As part of the CES cavalcade of announcements, after launching Core-M back in September, Intel is formally releasing their next element of the 14 nanometer story: Broadwell-U. As the iterative naming over Haswell-U suggests, Broadwell-U will focus on dual-core 15W and 28W units from Celeron to Core i7 using 12 to 48 ^A-execution units for the integrated graphics. A Broadwell-U processor should drop into any existing Haswell-U equivalent design (i3 to i3) due to pin and architecture compatibility, albeit with a firmware update.
As with any node change, the reduction to 14nm affords the usual benefits: more transistors per unit area, lower power consumption for a given design, or the potential to increase performance. Ryan covered the details of Intel’s 14nm architecture back as part of the IDF launch, as well as a good deal of the Broadwell architecture itself. The launch today is in essence a specification list with a few extra details, along with potential release dates for Broadwell-U products. The CPUs are already shipping to partners for their designs.
Like the previous item about NVIDIA, yet another excellent AnandTech first look at new processor technology – this time from Intel.
What does this mean for laptops? (I need someone to translate the technical specs announced)
Does it mean retina displays are possible with 12 hour battery life on a possible new macbook Air?
Does it mean better hardware-assisted virtualisation support – eg virtualised GPU?
Does it mean better GPU-compute performance with opencl?
Does it mean hardware assisted audio/video co/decode?

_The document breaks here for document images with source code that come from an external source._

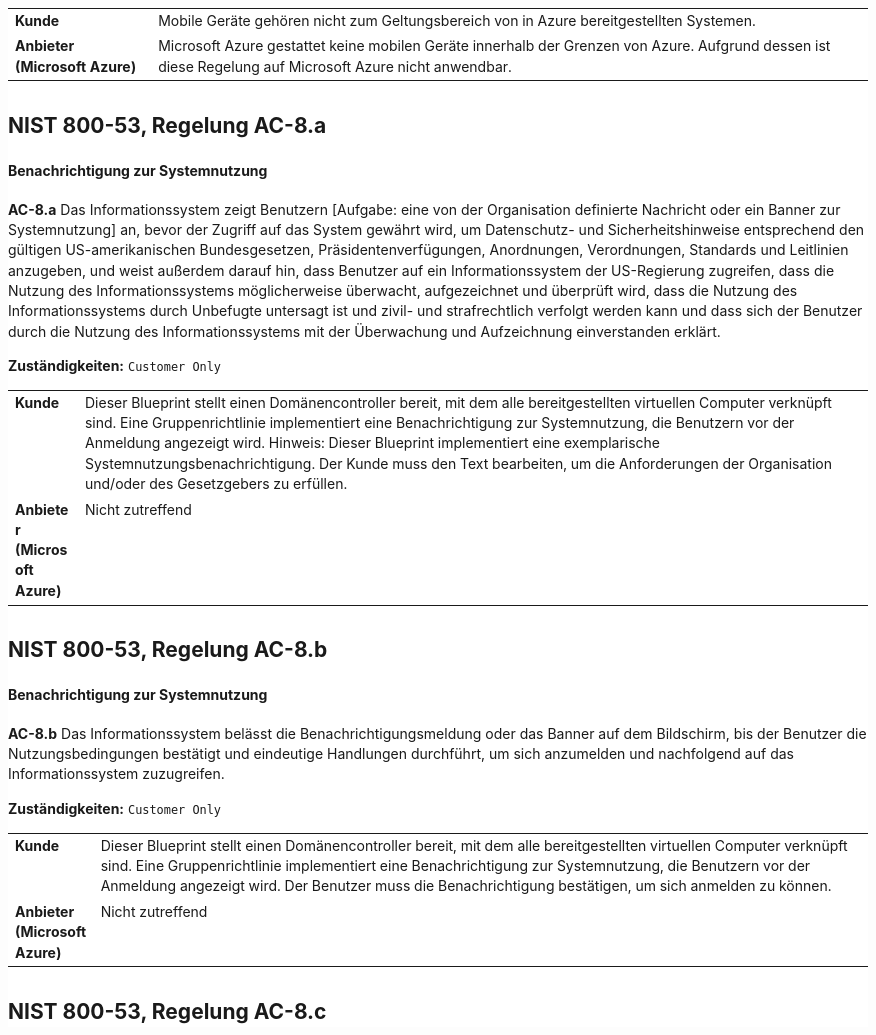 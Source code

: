 |||
|---|---|
| **Kunde** | Mobile Geräte gehören nicht zum Geltungsbereich von in Azure bereitgestellten Systemen. |
| **Anbieter (Microsoft Azure)** | Microsoft Azure gestattet keine mobilen Geräte innerhalb der Grenzen von Azure. Aufgrund dessen ist diese Regelung auf Microsoft Azure nicht anwendbar. |


 ## <a name="nist-800-53-control-ac-8a"></a>NIST 800-53, Regelung AC-8.a

#### <a name="system-use-notification"></a>Benachrichtigung zur Systemnutzung

**AC-8.a** Das Informationssystem zeigt Benutzern [Aufgabe: eine von der Organisation definierte Nachricht oder ein Banner zur Systemnutzung] an, bevor der Zugriff auf das System gewährt wird, um Datenschutz- und Sicherheitshinweise entsprechend den gültigen US-amerikanischen Bundesgesetzen, Präsidentenverfügungen, Anordnungen, Verordnungen, Standards und Leitlinien anzugeben, und weist außerdem darauf hin, dass Benutzer auf ein Informationssystem der US-Regierung zugreifen, dass die Nutzung des Informationssystems möglicherweise überwacht, aufgezeichnet und überprüft wird, dass die Nutzung des Informationssystems durch Unbefugte untersagt ist und zivil- und strafrechtlich verfolgt werden kann und dass sich der Benutzer durch die Nutzung des Informationssystems mit der Überwachung und Aufzeichnung einverstanden erklärt.

**Zuständigkeiten:** `Customer Only`

|||
|---|---|
| **Kunde** | Dieser Blueprint stellt einen Domänencontroller bereit, mit dem alle bereitgestellten virtuellen Computer verknüpft sind. Eine Gruppenrichtlinie implementiert eine Benachrichtigung zur Systemnutzung, die Benutzern vor der Anmeldung angezeigt wird. Hinweis: Dieser Blueprint implementiert eine exemplarische Systemnutzungsbenachrichtigung. Der Kunde muss den Text bearbeiten, um die Anforderungen der Organisation und/oder des Gesetzgebers zu erfüllen. |
| **Anbieter (Microsoft Azure)** | Nicht zutreffend |


 ## <a name="nist-800-53-control-ac-8b"></a>NIST 800-53, Regelung AC-8.b

#### <a name="system-use-notification"></a>Benachrichtigung zur Systemnutzung

**AC-8.b** Das Informationssystem belässt die Benachrichtigungsmeldung oder das Banner auf dem Bildschirm, bis der Benutzer die Nutzungsbedingungen bestätigt und eindeutige Handlungen durchführt, um sich anzumelden und nachfolgend auf das Informationssystem zuzugreifen.

**Zuständigkeiten:** `Customer Only`

|||
|---|---|
| **Kunde** | Dieser Blueprint stellt einen Domänencontroller bereit, mit dem alle bereitgestellten virtuellen Computer verknüpft sind. Eine Gruppenrichtlinie implementiert eine Benachrichtigung zur Systemnutzung, die Benutzern vor der Anmeldung angezeigt wird. Der Benutzer muss die Benachrichtigung bestätigen, um sich anmelden zu können. |
| **Anbieter (Microsoft Azure)** | Nicht zutreffend |


 ## <a name="nist-800-53-control-ac-8c"></a>NIST 800-53, Regelung AC-8.c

Someone suggested the on-board wireless-ac interfaces are much better at lowering power consumption when idle.
Looking at the raw numbers which I don’t really understand this doesn’t look like a significant step up from the current Broadwell.
The thing that interests me most is the memory coherency between GPU and CPU memory structures.
I wonder if Intel is going to enable true HSA, and if so, if they’re going to adopt AMD’s design (HSA Intermediate Language, or HSAIL), or roll their own.
Well that is an easy one to answer. Intel will use nothing that anyone else has made.
Like how Intel only has 32-bit x86 CPUs since they’d never use a 64-bit technology developed by AMD?
*cough* according to Intel it is called EM64T *cough*
Do not mention ze war!
Originally it was, and it wasn’t that great (they didn’t implement everything correctly, and some things were missing like hybrid mode for running a 64-bit kernel with 32-bit userlane (or was it vice versa?)). Then they got smart and just licensed the AMD64 extensions from AMD and things got much better.
And the name has changed multiple times since the P4 days:
EM64T
IA32e
Intel 64
(There’s another one missing from the middle)
That’s all beside the point, though. The original point was that Intel has used tech developed by competitors in the past, so there’s always a chance (however slim) that they may do so again in the future (with the HSA stuff).